Would you output the entries below only from the line containing "- Koko Eating" through the line containing "- Find Minimum", exactly as they stand and with both ends included?

Saved entries:
>>>
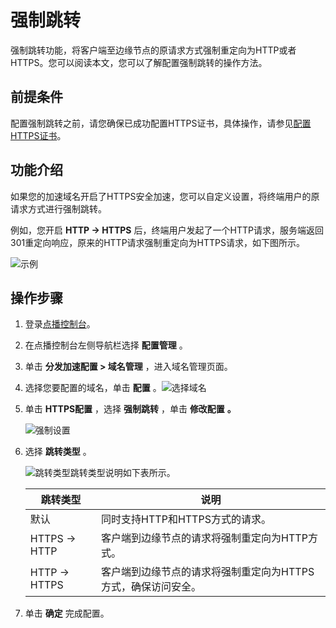 强制跳转 
=========================

强制跳转功能，将客户端至边缘节点的原请求方式强制重定向为HTTP或者HTTPS。您可以阅读本文，您可以了解配置强制跳转的操作方法。

前提条件 
-------------------------

配置强制跳转之前，请您确保已成功配置HTTPS证书，具体操作，请参见[配置HTTPS证书](/cn.zh-CN/控制台指南/域名管理/HTTPS安全加速/HTTPS安全加速设置.md)。

功能介绍 
-------------------------

如果您的加速域名开启了HTTPS安全加速，您可以自定义设置，将终端用户的原请求方式进行强制跳转。

例如，您开启 **HTTP -\> HTTPS** 后，终端用户发起了一个HTTP请求，服务端返回301重定向响应，原来的HTTP请求强制重定向为HTTPS请求，如下图所示。

![示例](https://static-aliyun-doc.oss-accelerate.aliyuncs.com/assets/img/zh-CN/1447385061/p181993.png)

操作步骤 
-------------------------

1. 登录[点播控制台](https://vod.console.aliyun.com/)。

   

2. 在点播控制台左侧导航栏选择 **配置管理** 。

   

3. 单击 **分发加速配置 \> 域名管理** ，进入域名管理页面。

   

4. 选择您要配置的域名，单击 **配置** 。![选择域名](https://static-aliyun-doc.oss-accelerate.aliyuncs.com/assets/img/zh-CN/0198425061/p181835.png)

   

5. 单击 **HTTPS配置** ，选择 **强制跳转** ，单击 **修改配置** **。** 

   ![强制设置](https://static-aliyun-doc.oss-accelerate.aliyuncs.com/assets/img/zh-CN/2447385061/p181990.png)
   

6. 选择 **跳转类型** 。

   ![跳转类型](https://static-aliyun-doc.oss-accelerate.aliyuncs.com/assets/img/zh-CN/2447385061/p181991.png)跳转类型说明如下表所示。
   

   |      跳转类型      |                说明                 |
   |----------------|-----------------------------------|
   | 默认             | 同时支持HTTP和HTTPS方式的请求。              |
   | HTTPS -\> HTTP | 客户端到边缘节点的请求将强制重定向为HTTP方式。         |
   | HTTP -\> HTTPS | 客户端到边缘节点的请求将强制重定向为HTTPS方式，确保访问安全。 |

   

7. 单击 **确定** 完成配置。

   

   



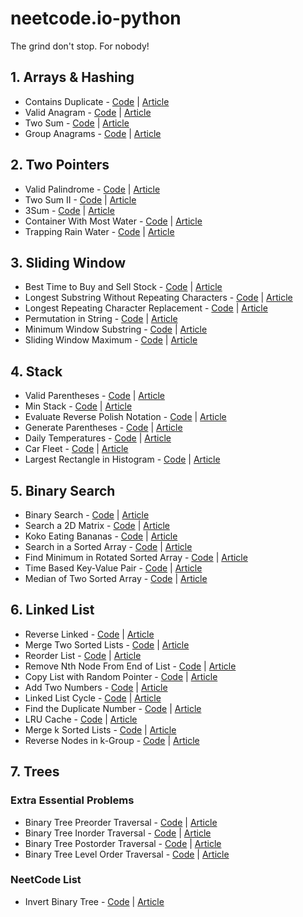 # neetcode.io-python
The grind don't stop. For nobody!

## 1. Arrays & Hashing
  - Contains Duplicate - [Code](https://github.com/palashsharma891/neetcode.io-python/blob/main/Arrays%20%26%20Hashing/1.%20Contains%20Duplicate.py) | [Article](https://palashsharma891.medium.com/217-contains-duplicate-leetcode-python-78ab3e0f7b5e)
  - Valid Anagram - [Code](https://github.com/palashsharma891/neetcode.io-python/blob/main/Arrays%20%26%20Hashing/2.%20Valid%20Anagram.py) | [Article](https://palashsharma891.medium.com/242-valid-anagram-leetcode-python-64573f791c)
  - Two Sum - [Code](https://github.com/palashsharma891/neetcode.io-python/blob/main/Arrays%20%26%20Hashing/3.%20Two%20Sum.py) | [Article](https://palashsharma891.medium.com/1-two-sum-leetcode-python-918c46b4938d)
  - Group Anagrams - [Code](https://github.com/palashsharma891/neetcode.io-python/blob/main/Arrays%20%26%20Hashing/4.%20Group%20Anagrams.py) | [Article](https://palashsharma891.medium.com/49-group-anagrams-leetcode-python-cd66973b5d0b)
  
## 2. Two Pointers
  - Valid Palindrome - [Code](https://github.com/palashsharma891/neetcode.io-python/blob/main/Two%20Pointers/1.%20Valid%20Palindrome.py) | [Article](https://palashsharma891.medium.com/125-valid-palindrome-leetcode-python-c867fa62199d)
  - Two Sum II - [Code](https://github.com/palashsharma891/neetcode.io-python/blob/main/Two%20Pointers/2.%20Two%20Sum%20II%20-%20Input%20Array%20Is%20Sorted.py) | [Article](https://palashsharma891.medium.com/167-two-sum-ii-input-array-is-sorted-leetcode-python-7b047a915b97)
  - 3Sum - [Code](https://github.com/palashsharma891/neetcode.io-python/blob/main/Two%20Pointers/3.%203Sum.py) | [Article](https://palashsharma891.medium.com/15-3sum-leetcode-python-e71e7d6e07c9)
  - Container With Most Water - [Code](https://github.com/palashsharma891/neetcode.io-python/blob/main/Two%20Pointers/4.%20Container%20With%20Most%20Water.py) | [Article](https://palashsharma891.medium.com/11-container-with-most-water-leetcode-python-be6fd8563386)
  - Trapping Rain Water - [Code](https://github.com/palashsharma891/neetcode.io-python/blob/main/Two%20Pointers/5.%20Trapping%20Rain%20Water.py) | [Article](https://palashsharma891.medium.com/42-trapping-rain-water-leetcode-python-a4a7e977af5b)

## 3. Sliding Window
  - Best Time to Buy and Sell Stock - [Code](https://github.com/palashsharma891/neetcode.io-python/blob/main/Sliding%20Window/1.%20Best%20Time%20to%20Buy%20and%20Sell%20Stock.py) | [Article](https://medium.com/@palashsharma891/121-best-time-to-buy-and-sell-stock-leetcode-python-22ea7946b5d0)
  - Longest Substring Without Repeating Characters - [Code](https://github.com/palashsharma891/neetcode.io-python/blob/main/Sliding%20Window/2.%20Longest%20Substring%20Without%20Repeating%20Characters.py) | [Article](https://medium.com/@palashsharma891/3-longest-substring-without-repeating-characters-leetcode-python-47b676f05f27)
  - Longest Repeating Character Replacement - [Code](https://github.com/palashsharma891/neetcode.io-python/blob/main/Sliding%20Window/3.%20Longest%20Repeating%20Character%20Replacement.py) | [Article](https://medium.com/@palashsharma891/424-longest-repeating-character-replacement-leetcode-python-906d6b0e357c)
  - Permutation in String - [Code](https://github.com/palashsharma891/neetcode.io-python/blob/main/Sliding%20Window/4.%20Permutation%20in%20String.py) | [Article](https://palashsharma891.medium.com/567-permutation-in-string-leetcode-python-c5f6bb23214f)
  - Minimum Window Substring - [Code](https://github.com/palashsharma891/neetcode.io-python/blob/main/Sliding%20Window/5.%20Minimum%20Window%20Substring.py) | [Article](https://medium.com/@palashsharma891/76-minimum-window-substring-leetcode-python-3a4a24bf642)
  - Sliding Window Maximum - [Code](https://github.com/palashsharma891/neetcode.io-python/blob/main/Sliding%20Window/6.%20Sliding%20Window%20Maximum.py) | [Article](https://palashsharma891.medium.com/239-sliding-window-maximum-leetcode-python-6e9659b8fd2c)
  
## 4. Stack
  - Valid Parentheses - [Code](https://github.com/palashsharma891/neetcode.io-python/blob/main/Stack/1.%20Valid%20Parentheses.py) | [Article](https://palashsharma891.medium.com/20-valid-parentheses-leetcode-python-d2f7ba5c9427)
  - Min Stack - [Code](https://github.com/palashsharma891/neetcode.io-python/blob/main/Stack/2.%20Min%20Stack.py) | [Article](https://palashsharma891.medium.com/155-min-stack-leetcode-python-b3ebc5476a64)
  - Evaluate Reverse Polish Notation - [Code](https://github.com/palashsharma891/neetcode.io-python/blob/main/Stack/3.%20Evaluate%20Reverse%20Polish%20Notation.py) | [Article](https://palashsharma891.medium.com/150-evaluate-reverse-polish-notation-leetcode-python-ee056799f14d)
  - Generate Parentheses - [Code](https://github.com/palashsharma891/neetcode.io-python/blob/main/Stack/4.%20Generate%20Parentheses.py) | [Article](https://palashsharma891.medium.com/22-generate-parentheses-leetcode-python-cde3f8194cec)
  - Daily Temperatures - [Code](https://github.com/palashsharma891/neetcode.io-python/blob/main/Stack/5.%20Daily%20Temperatures.py) | [Article](https://palashsharma891.medium.com/739-daily-temperatures-leetcode-python-623b6873a532)
  - Car Fleet - [Code](https://github.com/palashsharma891/neetcode.io-python/blob/main/Stack/6.%20Car%20Fleet.py) | [Article](https://palashsharma891.medium.com/853-car-fleet-leetcode-python-5867dbb6cd44)
  - Largest Rectangle in Histogram - [Code](https://github.com/palashsharma891/neetcode.io-python/blob/main/Stack/7.%20Largest%20Rectangle%20in%20Histogram.py) | [Article](https://palashsharma891.medium.com/84-largest-rectangle-in-histogram-leetcode-python-536b6e490ddc)
  
## 5. Binary Search
  - Binary Search - [Code](https://github.com/palashsharma891/neetcode.io-python/blob/main/Binary%20Search/1.%20Binary%20Search.py) | [Article](https://palashsharma891.medium.com/704-binary-search-leetcode-python-b2426c4710a)
  - Search a 2D Matrix - [Code](https://github.com/palashsharma891/neetcode.io-python/blob/main/Binary%20Search/2.%20Search%20A%202D%20Matrix.py) | [Article](https://palashsharma891.medium.com/74-search-a-2d-matrix-leetcode-python-a7230bbd34ab)
  - Koko Eating Bananas - [Code](https://github.com/palashsharma891/neetcode.io-python/blob/main/Binary%20Search/3.%20Koko%20Eating%20Bananas.py) | [Article](https://palashsharma891.medium.com/875-koko-eating-bananas-leetcode-python-41144b3d58d1)
  - Search in a Sorted Array - [Code](https://github.com/palashsharma891/neetcode.io-python/blob/main/Binary%20Search/4.%20Search%20in%20Rotated%20Sorted%20Array.py) | [Article](https://palashsharma891.medium.com/33-search-in-rotated-sorted-array-leetcode-python-87584dcce5cf)
  - Find Minimum in Rotated Sorted Array - [Code](https://github.com/palashsharma891/neetcode.io-python/blob/main/Binary%20Search/5.%20Find%20Minimum%20in%20Rotated%20Sorted%20Array.py) | [Article](https://palashsharma891.medium.com/153-find-minimum-in-rotated-sorted-array-leetcode-python-594281f20bf)
  - Time Based Key-Value Pair - [Code](https://github.com/palashsharma891/neetcode.io-python/blob/main/Binary%20Search/6.%20Time%20Based%20Key-Value%20Store.py) | [Article](https://palashsharma891.medium.com/981-time-based-key-value-store-leetcode-python-bf4f7c67fa65)
  - Median of Two Sorted Array - [Code](https://github.com/palashsharma891/neetcode.io-python/blob/main/Binary%20Search/7.%20Median%20of%20Two%20Sorted%20Arrays.py) | [Article](https://palashsharma891.medium.com/4-median-of-two-sorted-arrays-leetcode-python-918820dce70c)

## 6. Linked List
  - Reverse Linked - [Code](https://github.com/palashsharma891/neetcode.io-python/blob/main/Linked%20List/1.%20Reverse%20Linked%20List.py) | [Article](https://palashsharma891.medium.com/206-reverse-linked-list-leetcode-python-bb9f04144c81)
  - Merge Two Sorted Lists - [Code](https://github.com/palashsharma891/neetcode.io-python/blob/main/Linked%20List/2.%20Merge%20Two%20Sorted%20Lists.py) | [Article](https://palashsharma891.medium.com/21-merge-two-sorted-lists-leetcode-python-b7bb16df45f6)
  - Reorder List - [Code](https://github.com/palashsharma891/neetcode.io-python/blob/main/Linked%20List/3.%20Reorder%20List.py) | [Article](https://palashsharma891.medium.com/143-reorder-list-leetcode-python-2d86e91fc653)
  - Remove Nth Node From End of List - [Code](https://github.com/palashsharma891/neetcode.io-python/blob/main/Linked%20List/4.%20Remove%20Nth%20Node%20From%20End%20of%20List.py) | [Article](https://palashsharma891.medium.com/19-remove-nth-node-from-end-of-list-leetcode-python-37ce4df0d079)
  - Copy List with Random Pointer - [Code](https://github.com/palashsharma891/neetcode.io-python/blob/main/Linked%20List/5.%20Copy%20List%20with%20Random%20Pointer.py) | [Article](https://palashsharma891.medium.com/138-copy-list-with-random-pointer-leetcode-python-c7a9b3f02bc6)
  - Add Two Numbers - [Code](https://github.com/palashsharma891/neetcode.io-python/blob/main/Linked%20List/6.%20Add%20Two%20Numbers.py) | [Article](https://palashsharma891.medium.com/2-add-two-numbers-leetcode-python-c20d86d0df3)
  - Linked List Cycle - [Code](https://github.com/palashsharma891/neetcode.io-python/blob/main/Linked%20List/7.%20Linked%20List%20Cycle.py) | [Article](https://palashsharma891.medium.com/141-linked-list-cycle-leetcode-python-71ea22f44057)
  - Find the Duplicate Number - [Code](https://github.com/palashsharma891/neetcode.io-python/blob/main/Linked%20List/8.%20Find%20the%20Duplicate%20Number.py) | [Article](https://palashsharma891.medium.com/287-find-the-duplicate-number-leetcode-python-4278415c8aed)
  - LRU Cache - [Code](https://github.com/palashsharma891/neetcode.io-python/blob/main/Linked%20List/9.%20LRU%20Cache.py) | [Article](https://palashsharma891.medium.com/146-lru-cache-leetcode-python-1f49ce822897)
  - Merge k Sorted Lists - [Code](https://github.com/palashsharma891/neetcode.io-python/blob/main/Linked%20List/10.%20Merge%20k%20Sorted%20Lists.py) | [Article](https://palashsharma891.medium.com/23-merge-k-sorted-lists-leetcode-python-6aee1858cd57)
  - Reverse Nodes in k-Group - [Code](https://github.com/palashsharma891/neetcode.io-python/blob/main/Linked%20List/11.%20Reverse%20Nodes%20in%20k-Group.py) | [Article](https://palashsharma891.medium.com/25-reverse-nodes-in-k-group-leetcode-python-83c364abbc9c)

## 7. Trees

### Extra Essential Problems
  - Binary Tree Preorder Traversal - [Code](https://github.com/palashsharma891/neetcode.io-python/blob/main/Trees/1.%20Binary%20Tree%20Preorder%20Traversal.py) | [Article](https://palashsharma891.medium.com/144-binary-tree-preorder-traversal-leetcode-python-4ec90ae29b99)
  - Binary Tree Inorder Traversal - [Code](https://github.com/palashsharma891/neetcode.io-python/blob/main/Trees/2.%20Binary%20Tree%20Inorder%20Traversal.py) | [Article](https://palashsharma891.medium.com/94-binary-tree-inorder-traversal-leetcode-python-43991df1e5)
  - Binary Tree Postorder Traversal - [Code](https://github.com/palashsharma891/neetcode.io-python/blob/main/Trees/3.%20Binary%20Tree%20Postorder%20Traversal.py) | [Article](https://palashsharma891.medium.com/145-binary-tree-postorder-traversal-leetcode-python-4b095c9ffcd4)
  - Binary Tree Level Order Traversal - [Code](https://github.com/palashsharma891/neetcode.io-python/blob/main/Trees/4.%20Binary%20Tree%20Level%20Order%20Traversal.py) | [Article](https://palashsharma891.medium.com/102-binary-tree-level-order-traversal-leetcode-python-600fdde8beba)
  
### NeetCode List
  - Invert Binary Tree - [Code](https://github.com/palashsharma891/neetcode.io-python/blob/main/Trees/5.%20Invert%20Binary%20Tree.py) | [Article](https://palashsharma891.medium.com/226-invert-binary-tree-leetcode-python-216edc07fc19)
<<<
> **Answer**
  - Koko Eating Bananas - [Code](https://github.com/palashsharma891/neetcode.io-python/blob/main/Binary%20Search/3.%20Koko%20Eating%20Bananas.py) | [Article](https://palashsharma891.medium.com/875-koko-eating-bananas-leetcode-python-41144b3d58d1)
  - Search in a Sorted Array - [Code](https://github.com/palashsharma891/neetcode.io-python/blob/main/Binary%20Search/4.%20Search%20in%20Rotated%20Sorted%20Array.py) | [Article](https://palashsharma891.medium.com/33-search-in-rotated-sorted-array-leetcode-python-87584dcce5cf)
  - Find Minimum in Rotated Sorted Array - [Code](https://github.com/palashsharma891/neetcode.io-python/blob/main/Binary%20Search/5.%20Find%20Minimum%20in%20Rotated%20Sorted%20Array.py) | [Article](https://palashsharma891.medium.com/153-find-minimum-in-rotated-sorted-array-leetcode-python-594281f20bf)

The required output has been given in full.